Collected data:
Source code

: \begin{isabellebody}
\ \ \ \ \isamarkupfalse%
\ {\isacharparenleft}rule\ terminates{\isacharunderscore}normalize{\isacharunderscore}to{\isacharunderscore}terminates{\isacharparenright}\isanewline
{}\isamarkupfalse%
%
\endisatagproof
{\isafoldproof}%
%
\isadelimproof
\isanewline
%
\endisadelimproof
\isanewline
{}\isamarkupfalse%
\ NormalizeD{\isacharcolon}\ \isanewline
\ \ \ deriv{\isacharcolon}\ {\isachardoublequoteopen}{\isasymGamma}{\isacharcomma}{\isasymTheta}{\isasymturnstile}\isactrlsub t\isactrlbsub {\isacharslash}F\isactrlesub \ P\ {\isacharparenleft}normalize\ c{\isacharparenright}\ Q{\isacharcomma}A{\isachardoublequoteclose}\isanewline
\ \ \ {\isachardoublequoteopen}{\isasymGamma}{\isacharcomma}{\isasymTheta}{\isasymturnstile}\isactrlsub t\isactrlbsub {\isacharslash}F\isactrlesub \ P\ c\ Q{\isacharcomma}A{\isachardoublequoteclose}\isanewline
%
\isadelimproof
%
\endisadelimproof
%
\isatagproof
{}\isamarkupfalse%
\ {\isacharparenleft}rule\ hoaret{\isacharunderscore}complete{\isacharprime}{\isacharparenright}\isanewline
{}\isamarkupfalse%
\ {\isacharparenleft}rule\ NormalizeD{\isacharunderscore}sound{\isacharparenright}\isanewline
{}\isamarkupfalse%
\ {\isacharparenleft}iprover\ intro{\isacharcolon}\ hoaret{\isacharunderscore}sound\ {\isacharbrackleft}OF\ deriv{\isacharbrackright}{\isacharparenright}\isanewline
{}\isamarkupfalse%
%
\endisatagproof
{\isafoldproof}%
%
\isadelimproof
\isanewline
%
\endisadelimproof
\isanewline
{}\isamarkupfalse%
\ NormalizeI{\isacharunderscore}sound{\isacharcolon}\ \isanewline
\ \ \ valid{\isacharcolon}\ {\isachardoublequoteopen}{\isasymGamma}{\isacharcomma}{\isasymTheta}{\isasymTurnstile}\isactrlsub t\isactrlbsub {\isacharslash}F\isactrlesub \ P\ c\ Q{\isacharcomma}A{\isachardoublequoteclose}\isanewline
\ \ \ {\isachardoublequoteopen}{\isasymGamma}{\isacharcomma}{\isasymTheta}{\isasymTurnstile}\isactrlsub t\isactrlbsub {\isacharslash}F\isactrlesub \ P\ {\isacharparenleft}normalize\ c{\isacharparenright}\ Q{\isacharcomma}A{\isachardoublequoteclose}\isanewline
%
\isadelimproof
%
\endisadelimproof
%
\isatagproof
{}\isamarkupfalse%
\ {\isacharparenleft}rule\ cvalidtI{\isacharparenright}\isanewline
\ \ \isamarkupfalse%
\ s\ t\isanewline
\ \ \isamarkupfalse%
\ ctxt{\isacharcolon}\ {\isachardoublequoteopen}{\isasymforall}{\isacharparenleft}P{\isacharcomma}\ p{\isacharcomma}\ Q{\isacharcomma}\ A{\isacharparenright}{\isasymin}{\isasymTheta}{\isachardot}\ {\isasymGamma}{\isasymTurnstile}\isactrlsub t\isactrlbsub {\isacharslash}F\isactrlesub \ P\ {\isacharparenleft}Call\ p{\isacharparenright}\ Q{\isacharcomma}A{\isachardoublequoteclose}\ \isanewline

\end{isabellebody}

What needs to be done — Output all of the records above unchanged.

Your solution —
Source code

: \begin{isabellebody}
\ \ \ \ \isamarkupfalse%
\ {\isacharparenleft}rule\ terminates{\isacharunderscore}normalize{\isacharunderscore}to{\isacharunderscore}terminates{\isacharparenright}\isanewline
{}\isamarkupfalse%
%
\endisatagproof
{\isafoldproof}%
%
\isadelimproof
\isanewline
%
\endisadelimproof
\isanewline
{}\isamarkupfalse%
\ NormalizeD{\isacharcolon}\ \isanewline
\ \ \ deriv{\isacharcolon}\ {\isachardoublequoteopen}{\isasymGamma}{\isacharcomma}{\isasymTheta}{\isasymturnstile}\isactrlsub t\isactrlbsub {\isacharslash}F\isactrlesub \ P\ {\isacharparenleft}normalize\ c{\isacharparenright}\ Q{\isacharcomma}A{\isachardoublequoteclose}\isanewline
\ \ \ {\isachardoublequoteopen}{\isasymGamma}{\isacharcomma}{\isasymTheta}{\isasymturnstile}\isactrlsub t\isactrlbsub {\isacharslash}F\isactrlesub \ P\ c\ Q{\isacharcomma}A{\isachardoublequoteclose}\isanewline
%
\isadelimproof
%
\endisadelimproof
%
\isatagproof
{}\isamarkupfalse%
\ {\isacharparenleft}rule\ hoaret{\isacharunderscore}complete{\isacharprime}{\isacharparenright}\isanewline
{}\isamarkupfalse%
\ {\isacharparenleft}rule\ NormalizeD{\isacharunderscore}sound{\isacharparenright}\isanewline
{}\isamarkupfalse%
\ {\isacharparenleft}iprover\ intro{\isacharcolon}\ hoaret{\isacharunderscore}sound\ {\isacharbrackleft}OF\ deriv{\isacharbrackright}{\isacharparenright}\isanewline
{}\isamarkupfalse%
%
\endisatagproof
{\isafoldproof}%
%
\isadelimproof
\isanewline
%
\endisadelimproof
\isanewline
{}\isamarkupfalse%
\ NormalizeI{\isacharunderscore}sound{\isacharcolon}\ \isanewline
\ \ \ valid{\isacharcolon}\ {\isachardoublequoteopen}{\isasymGamma}{\isacharcomma}{\isasymTheta}{\isasymTurnstile}\isactrlsub t\isactrlbsub {\isacharslash}F\isactrlesub \ P\ c\ Q{\isacharcomma}A{\isachardoublequoteclose}\isanewline
\ \ \ {\isachardoublequoteopen}{\isasymGamma}{\isacharcomma}{\isasymTheta}{\isasymTurnstile}\isactrlsub t\isactrlbsub {\isacharslash}F\isactrlesub \ P\ {\isacharparenleft}normalize\ c{\isacharparenright}\ Q{\isacharcomma}A{\isachardoublequoteclose}\isanewline
%
\isadelimproof
%
\endisadelimproof
%
\isatagproof
{}\isamarkupfalse%
\ {\isacharparenleft}rule\ cvalidtI{\isacharparenright}\isanewline
\ \ \isamarkupfalse%
\ s\ t\isanewline
\ \ \isamarkupfalse%
\ ctxt{\isacharcolon}\ {\isachardoublequoteopen}{\isasymforall}{\isacharparenleft}P{\isacharcomma}\ p{\isacharcomma}\ Q{\isacharcomma}\ A{\isacharparenright}{\isasymin}{\isasymTheta}{\isachardot}\ {\isasymGamma}{\isasymTurnstile}\isactrlsub t\isactrlbsub {\isacharslash}F\isactrlesub \ P\ {\isacharparenleft}Call\ p{\isacharparenright}\ Q{\isacharcomma}A{\isachardoublequoteclose}\ \isanewline

\end{isabellebody}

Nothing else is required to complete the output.